90% of tramadol and its metabolites are excreted through the kidneys, the rest is excreted in feces. The half-life is 5-6 hours and is the same for both tramadol and its metabolites.

In case of impaired renal function, the volume and rate of excretion decrease, therefore, in patients with creatinine clearance less than 0.5 ml / s, it is recommended to reduce the dosage and increase the intervals between dosing.

The metabolism of tramadol and M 1 is reduced in patients with severe cirrhosis of the liver, and therefore the dosage should be adjusted.

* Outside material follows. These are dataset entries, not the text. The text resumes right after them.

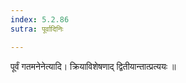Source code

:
 ```yaml
---
index: 5.2.86
sutra: पूर्वादिनिः

---
```

 पूर्वं गतमनेनेत्यादि। क्रियाविशेषणाद् द्वितीयान्तात्प्रत्ययः ॥
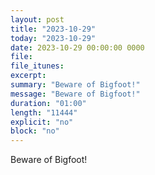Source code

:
 ```yaml
---
layout: post
title: "2023-10-29"
today: "2023-10-29"
date: 2023-10-29 00:00:00 0000
file:
file_itunes:
excerpt:
summary: "Beware of Bigfoot!"
message: "Beware of Bigfoot!"
duration: "01:00"
length: "11444"
explicit: "no"
block: "no"
---
```

Beware of Bigfoot!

In patients over 75 years of age, the peak concentration of tramadol in blood plasma increases slightly and the half-life is longer, therefore dose adjustment is required.

Pharmacodynamics

The analgesic effect of tramadol is carried out in two ways: it induces weak stimulation of the central system for inhibition of pain by binding to μ-opioid receptors, thereby reducing the sensation of pain, and it also acts on the monoaminergic system by increasing inhibition of the transmission of pain impulses in the spine. This analgesic effect is the result of the synergistic activity of both mechanisms of action. The intensity of the analgesic effect is comparable to pethidine and codeine and ten times lower than that of morphine.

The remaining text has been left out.